Former assistant judge faces administrative charges following felony conviction

Vermont Judicial Conduct Board alleges that former judge Patricia Duff, of Newfane, violated the state’s code of judicial conduct by collecting payment based on falsified work hours and by pocketing money intended for judicial training.

A former Windham County assistant judge who is on probation for stealing public funds is now facing related administrative charges.

On June 12, the Vermont Judicial Conduct Board lodged a complaint against former judge Patricia Duff, alleging she violated the state's code of judicial conduct by collecting payment based on falsified work hours and by pocketing money intended for judicial training.

Since Duff, 61, of Newfane had already resigned from her judicial position last June, the sanctions she faces appear confined to a written warning or public reprimand.

The Judicial Conduct Board filed the complaint less than a week after Duff pleaded guilty June 6 in Bennington Superior criminal court to a felony charge of grand larceny. The court ordered her to undergo three years of probation, part of a plea deal with prosecutors.

She admitted overreporting by 352 hours the time she'd worked on court cases between Jan. 1 and June 4 of last year, thus collecting from the county $8,500 to which she wasn't entitled.

The administrative complaint, prepared by a special counsel to the board, Bonnie Badgewick, alleges that Duff breached several provisions of the Vermont Code of Judicial Conduct: She violated the law, eroded public confidence in the judiciary, and abused the prestige of judicial office for personal and economic interests.

The document includes an accusation against Duff that had not previously been reported. It said that, in the spring of 2022, the Windham County treasurer gave Duff a check for $5,500 that was meant to cover travel and attendance costs for a conference of the National Judges Association in South Carolina.

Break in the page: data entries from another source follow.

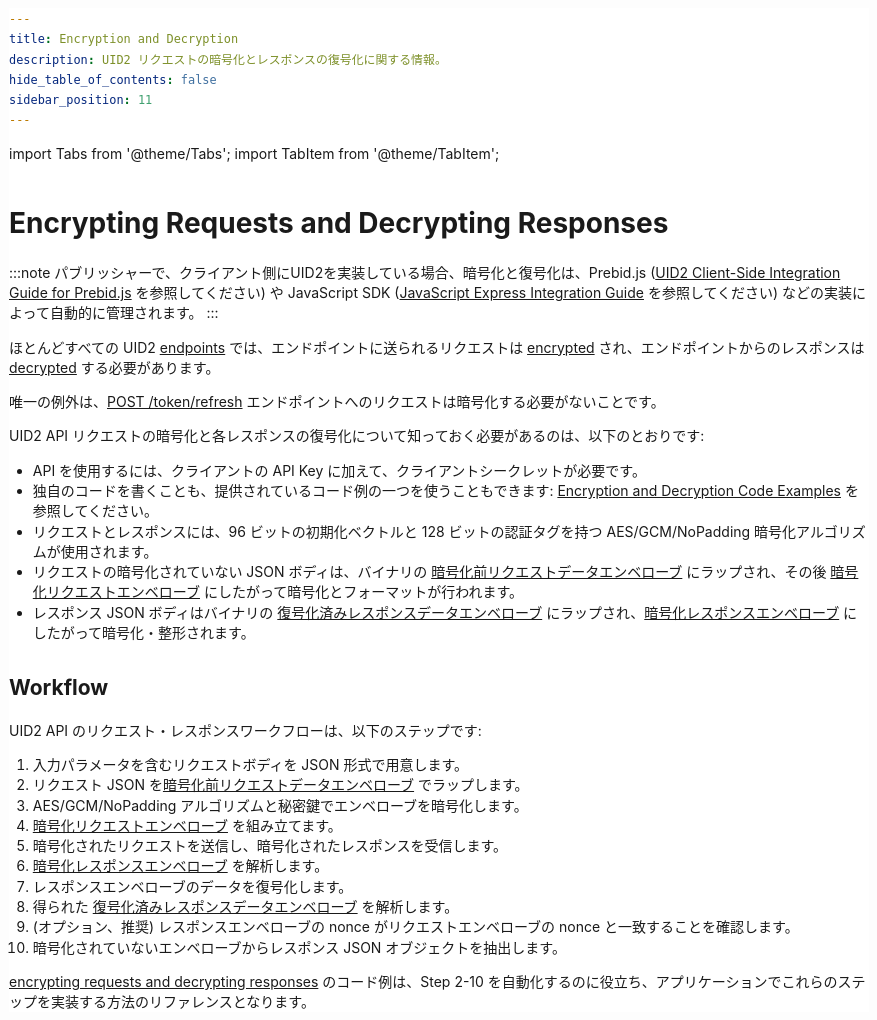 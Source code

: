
 ```yaml
---
title: Encryption and Decryption
description: UID2 リクエストの暗号化とレスポンスの復号化に関する情報。
hide_table_of_contents: false
sidebar_position: 11
---
```


import Tabs from '@theme/Tabs';
import TabItem from '@theme/TabItem';

# Encrypting Requests and Decrypting Responses

:::note
パブリッシャーで、クライアント側にUID2を実装している場合、暗号化と復号化は、Prebid.js ([UID2 Client-Side Integration Guide for Prebid.js](../guides/integration-prebid-client-side.md) を参照してください) や JavaScript SDK ([JavaScript Express Integration Guide](../guides/publisher-client-side.md) を参照してください) などの実装によって自動的に管理されます。
:::

ほとんどすべての UID2 [endpoints](../endpoints/summary-endpoints.md) では、エンドポイントに送られるリクエストは [encrypted](#encrypting-requests) され、エンドポイントからのレスポンスは [decrypted](#decrypting-responses) する必要があります。

唯一の例外は、[POST&nbsp;/token/refresh](../endpoints/post-token-refresh.md) エンドポイントへのリクエストは暗号化する必要がないことです。

UID2 API リクエストの暗号化と各レスポンスの復号化について知っておく必要があるのは、以下のとおりです:

- API を使用するには、クライアントの API Key に加えて、クライアントシークレットが必要です。
- 独自のコードを書くことも、提供されているコード例の一つを使うこともできます: [Encryption and Decryption Code Examples](#encryption-and-decryption-code-examples) を参照してください。
- リクエストとレスポンスには、96 ビットの初期化ベクトルと 128 ビットの認証タグを持つ AES/GCM/NoPadding 暗号化アルゴリズムが使用されます。
- リクエストの暗号化されていない JSON ボディは、バイナリの [暗号化前リクエストデータエンベローブ](#unencrypted-request-data-envelope) にラップされ、その後 [暗号化リクエストエンベローブ](#encrypted-request-envelope) にしたがって暗号化とフォーマットが行われます。
- レスポンス JSON ボディはバイナリの [復号化済みレスポンスデータエンベローブ](#unencrypted-response-data-envelope) にラップされ、[暗号化レスポンスエンベローブ](#encrypted-response-envelope) にしたがって暗号化・整形されます。

## Workflow

UID2 API のリクエスト・レスポンスワークフローは、以下のステップです:

1. 入力パラメータを含むリクエストボディを JSON 形式で用意します。
2. リクエスト JSON を[暗号化前リクエストデータエンベローブ](#unencrypted-request-data-envelope) でラップします。
3. AES/GCM/NoPadding アルゴリズムと秘密鍵でエンベローブを暗号化します。
4. [暗号化リクエストエンベローブ](#encrypted-request-envelope) を組み立てます。
5. 暗号化されたリクエストを送信し、暗号化されたレスポンスを受信します。
6. [暗号化レスポンスエンベローブ](#encrypted-response-envelope) を解析します。
7. レスポンスエンベローブのデータを復号化します。
8. 得られた [復号化済みレスポンスデータエンベローブ](#unencrypted-response-data-envelope) を解析します。
9.  (オプション、推奨) レスポンスエンベローブの nonce がリクエストエンベローブの nonce と一致することを確認します。
10. 暗号化されていないエンベローブからレスポンス JSON オブジェクトを抽出します。

[encrypting requests and decrypting responses](#encryption-and-decryption-code-examples) のコード例は、Step 2-10 を自動化するのに役立ち、アプリケーションでこれらのステップを実装する方法のリファレンスとなります。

But, the complaint states, Duff did not attend the conference and returned only $700 of the money meant for the educational conference.

“Respondent, by and through her actions, has abused her office to advance her personal and economic interests,” Badgewick wrote.

Speaking in general about Judicial Conduct Board procedures, board chair Barbara Blackman said the body can file a complaint against judges up to three years after their departure from the judiciary.

“The three-year look-back provision is there just to promote the public confidence in the judiciary,” Blackman said in an interview.

The disciplinary rules show that judges found to have violated the Vermont Code of Judicial Conduct can face a range of sanctions: a written warning, a public reprimand, limitations on their judicial duties, suspension of a portion or all of their remaining term in office or other appropriate sanctions.

Duff had not yet submitted a response as of June 19, though board records show that Burlington attorney Robin Cooley has received it on her behalf. Duff was first elected as an assistant judge in 2006 and resigned June 17, 2022.

Assistant judges are leaders of Vermont's county government system. Each county has two independently elected assistant judges who are responsible for administering the county budget and other county government business.

Assistant judges also serve as finders of fact in civil and family court alongside the presiding superior court judge, and so are also called “side judges.”

Police said that in addition to Duff's hourly pay for hearing court cases, she received a monthly salary of $1,700 for her county administrative job.